This kind of generalization is also done for volatility cubes. Now there is a

    template<class Model>
    class SwaptionVolCube1x : public SwaptionVolatilityCube {
/* ... */

again taking a generic spec for the desired underlying model. The original Hagan cube and the new Doust cube are then retrieved as

    struct SwaptionVolCubeSabrModel {
        typedef SABRInterpolation Interpolation;
        typedef SabrSmileSection SmileSection;
    };

    typedef SwaptionVolCube1x<SwaptionVolCubeSabrModel> 
                                          SwaptionVolCube1;

    struct SwaptionVolCubeNoArbSabrModel {
        typedef NoArbSabrInterpolation Interpolation;
        typedef NoArbSabrSmileSection SmileSection;
    };

    typedef SwaptionVolCube1x<SwaptionVolCubeNoArbSabrModel> 
                                              SwaptionVolCube1a;

Pretty pretty pretty good. But what does that have to do with “Tag Dispatching” ? And is ZABR just a typo in the headline of this post ? No. I don’t know what the Z stands for (probably for nothing), but it labels a model invented by ingenious Jesper Andreasen aka Qwant Daddy at Danske Bank. I once had the luck to attend a presentation he gave. Very impressive. Anyway, the model is this

dF = F^\beta \sigma dW \\  d\sigma = \nu \sigma^\gamma dV \\  dW dV = \rho dt

so introducing a CEV dynamics for the volatility. With that you can control the wings of your smile in a very flexible way, which is nice if you are into CMS pricing for example. Although I have to mention that too many degrees of freedom are not always helpful. I make do with the classic SABR model for the Euro CMS market currently and ZABR is currently not more (and not less) than an interesting bird of paradise.

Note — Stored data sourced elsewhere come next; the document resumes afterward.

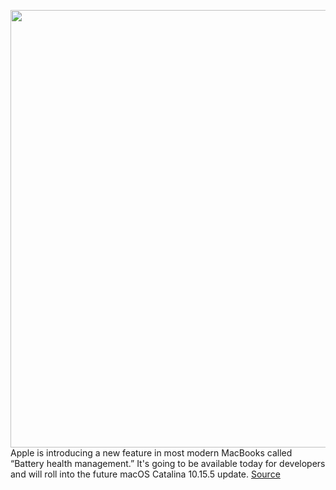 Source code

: <img src='https://cdn.vox-cdn.com/thumbor/Ch_EInhoXycdrH9Vy8jS1PcgHlo=/0x0:2040x1360/1200x800/filters:focal(857x517:1183x843)/cdn.vox-cdn.com/uploads/chorus_image/image/66663321/vpavic_191118_3800_0162.0.jpg' width='700px' /><br/>
Apple is introducing a new feature in most modern MacBooks called “Battery health management.” It's going to be available today for developers and will roll into the future macOS Catalina 10.15.5 update.
<a href='https://www.theverge.com/2020/4/16/21223607/macbook-battery-health-management-charge-percentage'> Source <a/> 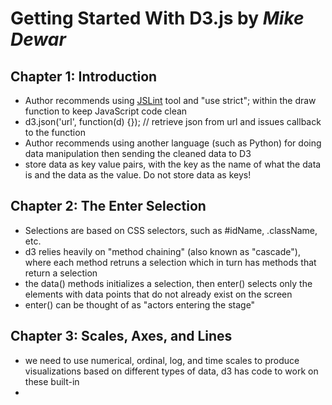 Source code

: Getting Started With D3.js by *Mike Dewar*
==========================================

Chapter 1: Introduction
-----------------------
* Author recommends using [JSLint](http://www.jslint.com/) tool and 
  "use strict"; within the draw function to keep JavaScript code clean
* d3.json('url', function(d) {}); // retrieve json from url and issues callback
  to the function
* Author recommends using another language (such as Python) for doing data 
  manipulation then sending the cleaned data to D3
* store data as key value pairs, with the key as the name of what the data is and
  the data as the value. Do not store data as keys!

Chapter 2: The Enter Selection
------------------------------
* Selections are based on CSS selectors, such as #idName, .className, etc.
* d3 relies heavily on "method chaining" (also known as "cascade"), where each
  method retruns a selection which in turn has methods that return a selection
* the data() methods initializes a selection, then enter() selects only the
  elements with data points that do not already exist on the screen
* enter() can be thought of as "actors entering the stage"

Chapter 3: Scales, Axes, and Lines
----------------------------------
* we need to use numerical, ordinal, log, and time scales to produce
  visualizations based on different types of data, d3 has code to work on
  these built-in
* 

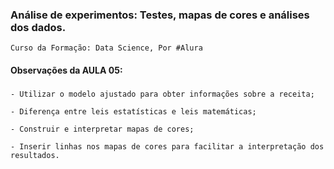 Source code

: ###  Análise de experimentos: Testes, mapas de cores e análises dos dados.
    Curso da Formação: Data Science, Por #Alura

#### Observações da AULA 05:

###
    - Utilizar o modelo ajustado para obter informações sobre a receita;

    - Diferença entre leis estatísticas e leis matemáticas;
    
    - Construir e interpretar mapas de cores;

    - Inserir linhas nos mapas de cores para facilitar a interpretação dos resultados.
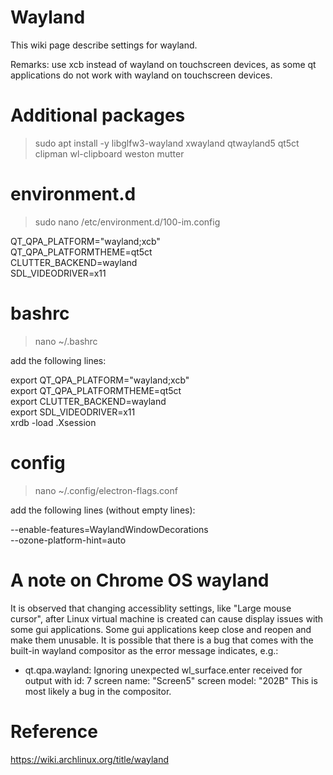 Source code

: # Wayland

This wiki page describe settings for wayland.

Remarks: use xcb instead of wayland on touchscreen devices, as some qt applications do not work with wayland on touchscreen devices.

# Additional packages

> sudo apt install -y libglfw3-wayland xwayland qtwayland5 qt5ct clipman wl-clipboard weston mutter

# environment.d

> sudo nano /etc/environment.d/100-im.config

QT_QPA_PLATFORM="wayland;xcb"<br>
QT_QPA_PLATFORMTHEME=qt5ct<br>
CLUTTER_BACKEND=wayland<br>
SDL_VIDEODRIVER=x11

# bashrc

> nano ~/.bashrc

add the following lines:

export QT_QPA_PLATFORM="wayland;xcb"<br>
export QT_QPA_PLATFORMTHEME=qt5ct<br>
export CLUTTER_BACKEND=wayland<br>
export SDL_VIDEODRIVER=x11<br>
xrdb -load .Xsession

# config

> nano ~/.config/electron-flags.conf

add the following lines (without empty lines):

--enable-features=WaylandWindowDecorations<br>
--ozone-platform-hint=auto

# A note on Chrome OS wayland

It is observed that changing accessiblity settings, like "Large mouse cursor", after Linux virtual machine is created can cause display issues with some gui applications.  Some gui applications keep close and reopen and make them unusable.  It is possible that there is a bug that comes with the built-in wayland compositor as the error message indicates, e.g.:

* qt.qpa.wayland: Ignoring unexpected wl_surface.enter received for output with id: 7 screen name: "Screen5" screen model: "202B" This is most likely a bug in the compositor.

# Reference

https://wiki.archlinux.org/title/wayland
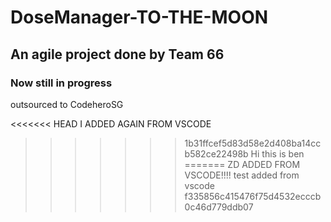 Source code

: # DoseManager-TO-THE-MOON

## An agile project done by Team 66

### Now still in progress

outsourced to CodeheroSG

<<<<<<< HEAD
I ADDED AGAIN FROM VSCODE
>>>>>>> 1b31ffcef5d83d58e2d408ba14ccb582ce22498b
Hi this is ben
=======
ZD ADDED FROM VSCODE!!!!
test added from vscode
>>>>>>> f335856c415476f75d4532ecccb0c46d779ddb07

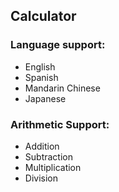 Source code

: ## Calculator

### Language support:
- English
- Spanish
- Mandarin Chinese
- Japanese

### Arithmetic Support:
- Addition
- Subtraction
- Multiplication
- Division

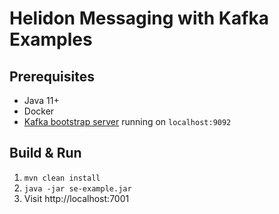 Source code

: # Helidon Messaging with Kafka Examples

## Prerequisites
* Java 11+ 
* Docker
* [Kafka bootstrap server](../README.md) running on `localhost:9092`

## Build & Run
1. `mvn clean install`
2. `java -jar se-example.jar`
3. Visit http://localhost:7001

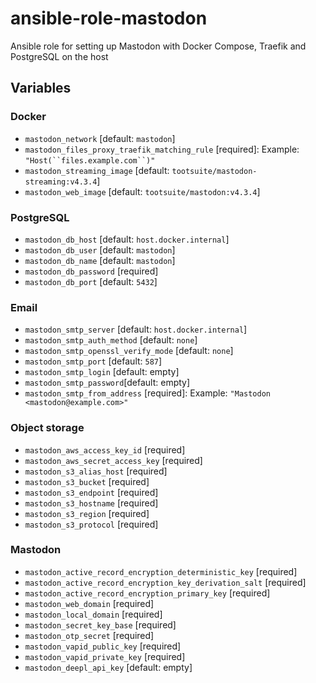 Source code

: # ansible-role-mastodon

Ansible role for setting up Mastodon with Docker Compose, Traefik and PostgreSQL on the host

## Variables

### Docker

- `mastodon_network` [default: `mastodon`]
- `mastodon_files_proxy_traefik_matching_rule` [required]: Example: `"Host(``files.example.com``)"`
- `mastodon_streaming_image` [default: `tootsuite/mastodon-streaming:v4.3.4`]
- `mastodon_web_image` [default: `tootsuite/mastodon:v4.3.4`]

### PostgreSQL

- `mastodon_db_host` [default: `host.docker.internal`]
- `mastodon_db_user` [default: `mastodon`]
- `mastodon_db_name` [default: `mastodon`]
- `mastodon_db_password` [required]
- `mastodon_db_port` [default: `5432`]

### Email

- `mastodon_smtp_server` [default: `host.docker.internal`]
- `mastodon_smtp_auth_method` [default: `none`]
- `mastodon_smtp_openssl_verify_mode` [default: `none`]
- `mastodon_smtp_port` [default: `587`]
- `mastodon_smtp_login` [default: empty]
- `mastodon_smtp_password`[default: empty]
- `mastodon_smtp_from_address` [required]: Example: `"Mastodon <mastodon@example.com>"`

### Object storage

- `mastodon_aws_access_key_id` [required]
- `mastodon_aws_secret_access_key` [required]
- `mastodon_s3_alias_host` [required]
- `mastodon_s3_bucket` [required]
- `mastodon_s3_endpoint` [required]
- `mastodon_s3_hostname` [required]
- `mastodon_s3_region` [required]
- `mastodon_s3_protocol` [required]

### Mastodon

- `mastodon_active_record_encryption_deterministic_key` [required]
- `mastodon_active_record_encryption_key_derivation_salt` [required]
- `mastodon_active_record_encryption_primary_key` [required]
- `mastodon_web_domain` [required]
- `mastodon_local_domain` [required]
- `mastodon_secret_key_base` [required]
- `mastodon_otp_secret` [required]
- `mastodon_vapid_public_key` [required]
- `mastodon_vapid_private_key` [required]
- `mastodon_deepl_api_key` [default: empty]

I implemented the ZABR paper (it is called expansions for the masses for some reason similarly clear as the Z in ZABR) back in 2012 in our summer holidays on Sardinia. Brutally hot three weeks, forest fires nearby our house still burning just the day before we arrived. I called our landlord, he telling me everything is safe, guess then it is ok to go there with your wife and four little kids, ain’t it. Well after all it was nice on Sardinia and the worst thing that happened was that this little rocker of the L key on my beloved laptop broke. Heroically I finished the implementation nevertheless.

The special thing about the implementation is that the paper suggests more than one solution of the model. For a start there are short maturity expansions in lognormal or normal volatility, comparable in computational complexity to the classic Hagan expansions. Then there is a Dupire style local volatility approach producing an arbitrage free smile yet at the same time being fast to evaluate. And, not in the paper, I added a brute force precise full finite difference solution, which is slow but useful to benchmark the approximations.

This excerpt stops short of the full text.